Thursday, February 14, 2008

Credit is Front and Center Again/Still

Top Line: The stock market hit a speed bump on Wednesday morning when UBS announced earnings that were dragged down by, what else, mortgage problems. But, there was something in the report that suggested that subprime was not the only source of their problems. The stock market reaction to the news was to sell now and ask questions later.

There have been a few news items the Update has missed this week. A notable one is the one about the municipal bond offering that was held without very many buyers causing the rate to jump to 20%. This was a modest $100 million offering that couldn't be sold without raising the rate to an unusually high rate. In the Treasury bond market we have talked about the bid to cover ratio and how important that is. In this case, the same concept applies.

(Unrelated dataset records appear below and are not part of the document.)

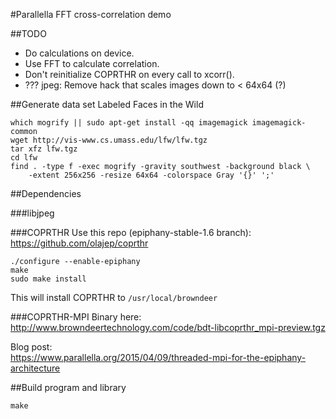 #Parallella FFT cross-correlation demo

##TODO

* Do calculations on device.
* Use FFT to calculate correlation.
* Don't reinitialize COPRTHR on every call to xcorr().
* ??? jpeg: Remove hack that scales images down to < 64x64 (?)


##Generate data set
Labeled Faces in the Wild

```
which mogrify || sudo apt-get install -qq imagemagick imagemagick-common
wget http://vis-www.cs.umass.edu/lfw/lfw.tgz
tar xfz lfw.tgz
cd lfw
find . -type f -exec mogrify -gravity southwest -background black \
	-extent 256x256 -resize 64x64 -colorspace Gray '{}' ';'
```

##Dependencies

###libjpeg

###COPRTHR
Use this repo (epiphany-stable-1.6 branch):  
https://github.com/olajep/coprthr

```
./configure --enable-epiphany
make
sudo make install
```

This will install COPRTHR to `/usr/local/browndeer`

###COPRTHR-MPI
Binary here:  
http://www.browndeertechnology.com/code/bdt-libcoprthr_mpi-preview.tgz  

Blog post:  
https://www.parallella.org/2015/04/09/threaded-mpi-for-the-epiphany-architecture

##Build program and library

```
make
```
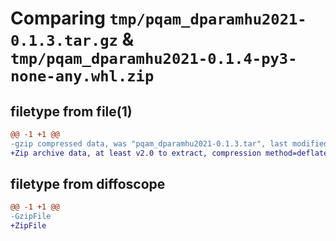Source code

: # Comparing `tmp/pqam_dparamhu2021-0.1.3.tar.gz` & `tmp/pqam_dparamhu2021-0.1.4-py3-none-any.whl.zip`

## filetype from file(1)

```diff
@@ -1 +1 @@
-gzip compressed data, was "pqam_dparamhu2021-0.1.3.tar", last modified: Fri Apr 28 21:07:06 2023, max compression
+Zip archive data, at least v2.0 to extract, compression method=deflate
```

## filetype from diffoscope

```diff
@@ -1 +1 @@
-GzipFile
+ZipFile
```


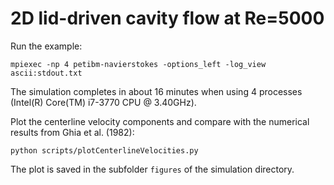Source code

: # 2D lid-driven cavity flow at Re=5000

Run the example:

```
mpiexec -np 4 petibm-navierstokes -options_left -log_view ascii:stdout.txt
```

The simulation completes in about 16 minutes when using 4 processes
(Intel(R) Core(TM) i7-3770 CPU @ 3.40GHz).

Plot the centerline velocity components and compare with the numerical results
from Ghia et al. (1982):

```
python scripts/plotCenterlineVelocities.py
```

The plot is saved in the subfolder `figures` of the simulation directory.
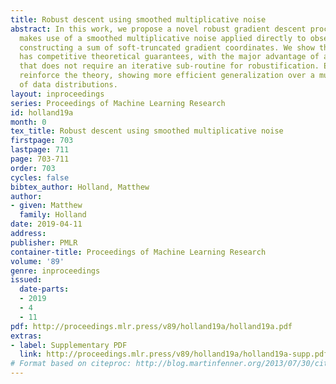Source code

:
 ```yaml
---
title: Robust descent using smoothed multiplicative noise
abstract: In this work, we propose a novel robust gradient descent procedure which
  makes use of a smoothed multiplicative noise applied directly to observations before
  constructing a sum of soft-truncated gradient coordinates. We show that the procedure
  has competitive theoretical guarantees, with the major advantage of a simple implementation
  that does not require an iterative sub-routine for robustification. Empirical tests
  reinforce the theory, showing more efficient generalization over a much wider class
  of data distributions.
layout: inproceedings
series: Proceedings of Machine Learning Research
id: holland19a
month: 0
tex_title: Robust descent using smoothed multiplicative noise
firstpage: 703
lastpage: 711
page: 703-711
order: 703
cycles: false
bibtex_author: Holland, Matthew
author:
- given: Matthew
  family: Holland
date: 2019-04-11
address: 
publisher: PMLR
container-title: Proceedings of Machine Learning Research
volume: '89'
genre: inproceedings
issued:
  date-parts:
  - 2019
  - 4
  - 11
pdf: http://proceedings.mlr.press/v89/holland19a/holland19a.pdf
extras:
- label: Supplementary PDF
  link: http://proceedings.mlr.press/v89/holland19a/holland19a-supp.pdf
# Format based on citeproc: http://blog.martinfenner.org/2013/07/30/citeproc-yaml-for-bibliographies/
---
```

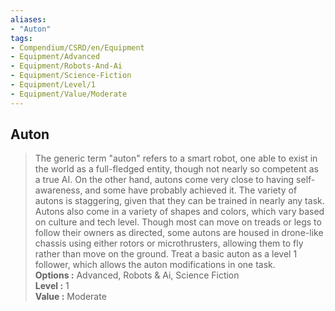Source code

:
 ```yaml
---
aliases:
- "Auton"
tags:
- Compendium/CSRD/en/Equipment
- Equipment/Advanced
- Equipment/Robots-And-Ai
- Equipment/Science-Fiction
- Equipment/Level/1
- Equipment/Value/Moderate
---
```


  
## Auton  
  
>  
>The generic term "auton" refers to a smart robot, one able to exist in the world as a full-fledged entity, though not nearly so competent as a true AI. On the other hand, autons come very close to having self-awareness, and some have probably achieved it. The variety of autons is staggering, given that they can be trained in nearly any task. Autons also come in a variety of shapes and colors, which vary based on culture and tech level. Though most can move on treads or legs to follow their owners as directed, some autons are housed in drone-like chassis using either rotors or microthrusters, allowing them to fly rather than move on the ground. Treat a basic auton as a level 1 follower, which allows the auton modifications in one task.  
> **Options :** Advanced, Robots & Ai, Science Fiction  
> **Level :** 1  
> **Value :** Moderate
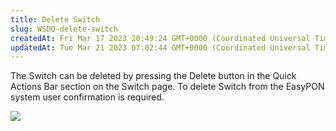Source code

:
 ```yaml
---
title: Delete Switch
slug: WSDQ-delete-switch
createdAt: Fri Mar 17 2023 20:49:24 GMT+0000 (Coordinated Universal Time)
updatedAt: Tue Mar 21 2023 07:02:44 GMT+0000 (Coordinated Universal Time)
---
```


The Switch can be deleted by pressing the Delete button in the Quick Actions Bar section on the Switch page. To delete Switch from the EasyPON system user confirmation is required.

![](../../assets/zzOtSVO3i_eVLUGM6rFYt_image.png)

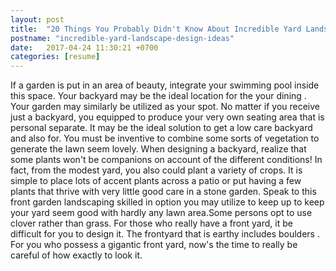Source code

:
 ```yaml
---
layout: post
title:  "20 Things You Probably Didn't Know About Incredible Yard Landscape Design Ideas"
postname: "incredible-yard-landscape-design-ideas"
date:   2017-04-24 11:30:21 +0700
categories: [resume]
---
```

If a garden is put in an area of beauty, integrate your swimming pool inside this space. Your backyard may be the ideal location for the your dining . Your garden may similarly be utilized as your spot. No matter if you receive just a backyard, you equipped to produce your very own seating area that is personal separate. It may be the ideal solution to get a low care backyard and also for. You must be inventive to combine some sorts of vegetation to generate the lawn seem lovely. When designing a backyard, realize that some plants won't be companions on account of the different conditions! In fact, from the modest yard, you also could plant a variety of crops. It is simple to place lots of accent plants across a patio or put having a few plants that thrive with very little good care in a stone garden. Speak to this front garden landscaping skilled in option you may utilize to keep up to keep your yard seem good with hardly any lawn area.Some persons opt to use clover rather than grass. For those who really have a front yard, it be difficult for you to design it. The frontyard that is earthy includes boulders . For you who possess a gigantic front yard, now's the time to really be careful of how exactly to look it.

Bid to cover means how many bids were there to cover the auction. An entity says they have $100 million of bonds to sell and would like bidders. If there are enough noncompetitive bids the auction goes off without any trouble at the rate specified in the offering. Competitive bids may come in at higher interest rates, or more to the point, lower prices in order to get higher rates.

So, in the case where noncompetitive bids are inadequate to cover the auction, they offering would have to go out on the Tail to fill its needs. The tail is where competitive bids reside and determine the final interest rate on the bond offering. The rate of interest is the same to all bidders so the more bidders there are, it would seem, the lower the interest rate.

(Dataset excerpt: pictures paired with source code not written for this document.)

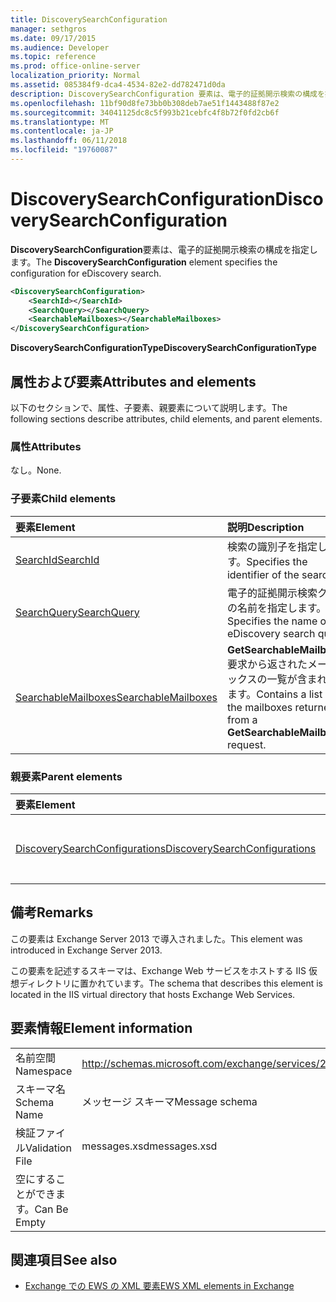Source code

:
 ```yaml
---
title: DiscoverySearchConfiguration
manager: sethgros
ms.date: 09/17/2015
ms.audience: Developer
ms.topic: reference
ms.prod: office-online-server
localization_priority: Normal
ms.assetid: 085384f9-dca4-4534-82e2-dd782471d0da
description: DiscoverySearchConfiguration 要素は、電子的証拠開示検索の構成を指定します。
ms.openlocfilehash: 11bf90d8fe73bb0b308deb7ae51f1443488f87e2
ms.sourcegitcommit: 34041125dc8c5f993b21cebfc4f8b72f0fd2cb6f
ms.translationtype: MT
ms.contentlocale: ja-JP
ms.lasthandoff: 06/11/2018
ms.locfileid: "19760087"
---
```

# <a name="discoverysearchconfiguration"></a><span data-ttu-id="bf5b4-103">DiscoverySearchConfiguration</span><span class="sxs-lookup"><span data-stu-id="bf5b4-103">DiscoverySearchConfiguration</span></span>

<span data-ttu-id="bf5b4-104">**DiscoverySearchConfiguration**要素は、電子的証拠開示検索の構成を指定します。</span><span class="sxs-lookup"><span data-stu-id="bf5b4-104">The **DiscoverySearchConfiguration** element specifies the configuration for eDiscovery search.</span></span> 
  
```XML
<DiscoverySearchConfiguration>
    <SearchId></SearchId>
    <SearchQuery></SearchQuery>
    <SearchableMailboxes></SearchableMailboxes>
</DiscoverySearchConfiguration>
```

 <span data-ttu-id="bf5b4-105">**DiscoverySearchConfigurationType**</span><span class="sxs-lookup"><span data-stu-id="bf5b4-105">**DiscoverySearchConfigurationType**</span></span>
## <a name="attributes-and-elements"></a><span data-ttu-id="bf5b4-106">属性および要素</span><span class="sxs-lookup"><span data-stu-id="bf5b4-106">Attributes and elements</span></span>

<span data-ttu-id="bf5b4-107">以下のセクションで、属性、子要素、親要素について説明します。</span><span class="sxs-lookup"><span data-stu-id="bf5b4-107">The following sections describe attributes, child elements, and parent elements.</span></span>
  
### <a name="attributes"></a><span data-ttu-id="bf5b4-108">属性</span><span class="sxs-lookup"><span data-stu-id="bf5b4-108">Attributes</span></span>

<span data-ttu-id="bf5b4-109">なし。</span><span class="sxs-lookup"><span data-stu-id="bf5b4-109">None.</span></span>
  
### <a name="child-elements"></a><span data-ttu-id="bf5b4-110">子要素</span><span class="sxs-lookup"><span data-stu-id="bf5b4-110">Child elements</span></span>

|<span data-ttu-id="bf5b4-111">**要素**</span><span class="sxs-lookup"><span data-stu-id="bf5b4-111">**Element**</span></span>|<span data-ttu-id="bf5b4-112">**説明**</span><span class="sxs-lookup"><span data-stu-id="bf5b4-112">**Description**</span></span>|
|:-----|:-----|
|[<span data-ttu-id="bf5b4-113">SearchId</span><span class="sxs-lookup"><span data-stu-id="bf5b4-113">SearchId</span></span>](searchid.md) <br/> |<span data-ttu-id="bf5b4-114">検索の識別子を指定します。</span><span class="sxs-lookup"><span data-stu-id="bf5b4-114">Specifies the identifier of the search.</span></span>  <br/> |
|[<span data-ttu-id="bf5b4-115">SearchQuery</span><span class="sxs-lookup"><span data-stu-id="bf5b4-115">SearchQuery</span></span>](searchquery.md) <br/> |<span data-ttu-id="bf5b4-116">電子的証拠開示検索クエリの名前を指定します。</span><span class="sxs-lookup"><span data-stu-id="bf5b4-116">Specifies the name of an eDiscovery search query.</span></span>  <br/> |
|[<span data-ttu-id="bf5b4-117">SearchableMailboxes</span><span class="sxs-lookup"><span data-stu-id="bf5b4-117">SearchableMailboxes</span></span>](searchablemailboxes.md) <br/> |<span data-ttu-id="bf5b4-118">**GetSearchableMailboxes**要求から返されたメールボックスの一覧が含まれています。</span><span class="sxs-lookup"><span data-stu-id="bf5b4-118">Contains a list of the mailboxes returned from a **GetSearchableMailboxes** request.</span></span>  <br/> |
   
### <a name="parent-elements"></a><span data-ttu-id="bf5b4-119">親要素</span><span class="sxs-lookup"><span data-stu-id="bf5b4-119">Parent elements</span></span>

|<span data-ttu-id="bf5b4-120">**要素**</span><span class="sxs-lookup"><span data-stu-id="bf5b4-120">**Element**</span></span>|<span data-ttu-id="bf5b4-121">**説明**</span><span class="sxs-lookup"><span data-stu-id="bf5b4-121">**Description**</span></span>|
|:-----|:-----|
|[<span data-ttu-id="bf5b4-122">DiscoverySearchConfigurations</span><span class="sxs-lookup"><span data-stu-id="bf5b4-122">DiscoverySearchConfigurations</span></span>](discoverysearchconfigurations.md) <br/> |<span data-ttu-id="bf5b4-123">**DiscoverySearchConfiguration**要素の配列を指定します。</span><span class="sxs-lookup"><span data-stu-id="bf5b4-123">Specifies an array of **DiscoverySearchConfiguration** elements.</span></span>  <br/> |
   
## <a name="remarks"></a><span data-ttu-id="bf5b4-124">備考</span><span class="sxs-lookup"><span data-stu-id="bf5b4-124">Remarks</span></span>

<span data-ttu-id="bf5b4-125">この要素は Exchange Server 2013 で導入されました。</span><span class="sxs-lookup"><span data-stu-id="bf5b4-125">This element was introduced in Exchange Server 2013.</span></span>
  
<span data-ttu-id="bf5b4-126">この要素を記述するスキーマは、Exchange Web サービスをホストする IIS 仮想ディレクトリに置かれています。</span><span class="sxs-lookup"><span data-stu-id="bf5b4-126">The schema that describes this element is located in the IIS virtual directory that hosts Exchange Web Services.</span></span>
  
## <a name="element-information"></a><span data-ttu-id="bf5b4-127">要素情報</span><span class="sxs-lookup"><span data-stu-id="bf5b4-127">Element information</span></span>

|||
|:-----|:-----|
|<span data-ttu-id="bf5b4-128">名前空間</span><span class="sxs-lookup"><span data-stu-id="bf5b4-128">Namespace</span></span>  <br/> |http://schemas.microsoft.com/exchange/services/2006/messages  <br/> |
|<span data-ttu-id="bf5b4-129">スキーマ名</span><span class="sxs-lookup"><span data-stu-id="bf5b4-129">Schema Name</span></span>  <br/> |<span data-ttu-id="bf5b4-130">メッセージ スキーマ</span><span class="sxs-lookup"><span data-stu-id="bf5b4-130">Message schema</span></span>  <br/> |
|<span data-ttu-id="bf5b4-131">検証ファイル</span><span class="sxs-lookup"><span data-stu-id="bf5b4-131">Validation File</span></span>  <br/> |<span data-ttu-id="bf5b4-132">messages.xsd</span><span class="sxs-lookup"><span data-stu-id="bf5b4-132">messages.xsd</span></span>  <br/> |
|<span data-ttu-id="bf5b4-133">空にすることができます。</span><span class="sxs-lookup"><span data-stu-id="bf5b4-133">Can Be Empty</span></span>  <br/> ||
   
## <a name="see-also"></a><span data-ttu-id="bf5b4-134">関連項目</span><span class="sxs-lookup"><span data-stu-id="bf5b4-134">See also</span></span>

- [<span data-ttu-id="bf5b4-135">Exchange での EWS の XML 要素</span><span class="sxs-lookup"><span data-stu-id="bf5b4-135">EWS XML elements in Exchange</span></span>](ews-xml-elements-in-exchange.md)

In the case where there are a lot of bids, the bid to cover ratio is high and there is plenty of flexibility to issue the bond. On the other hand, if there are few bids compared to the offering, then you have what happened on this particular offering--not enough buyers to cover the offering and the bond goes out at 20%. Yicks.

In the bigger picture this is all part of the "credit crisis" which we have heard so much about over the past several months. On Thursday, the Chairman of the Fed said to the Senate Banking committee that he was prepared to lower rates again in order to maintain growth, albeit slower growth. He even said that with the government rebate program along with the Fed's rate reductions, the economy would start moving forward again in the fall. Where have we heard this before???

Seriously, we have looked at the headlines in the WSJ for days and weeks now and have seen that credit has been the central theme in what seems like half of the articles. We just can't keep up on reporting them all. We hope that you have been prepared to read these articles with some "insider" knowledge of how some of these things work.

One last item is that the options expiration is Friday (today for you) so there could be a little more volatility. The significance of options expiration is not necessarily very important, it just serves as another opportunity for the market to struggle.

The market is in a dangerous place right now. Many are hoping for the best with all of the attention being thrown at the mortgage problem and the rebate program. The problem is that the stock market is not much better off after all of the attempts of the Fed and the Government to stop the bleeding. We think there is ample room for the market to drop hard due to the dashing of hope that will come from no buying.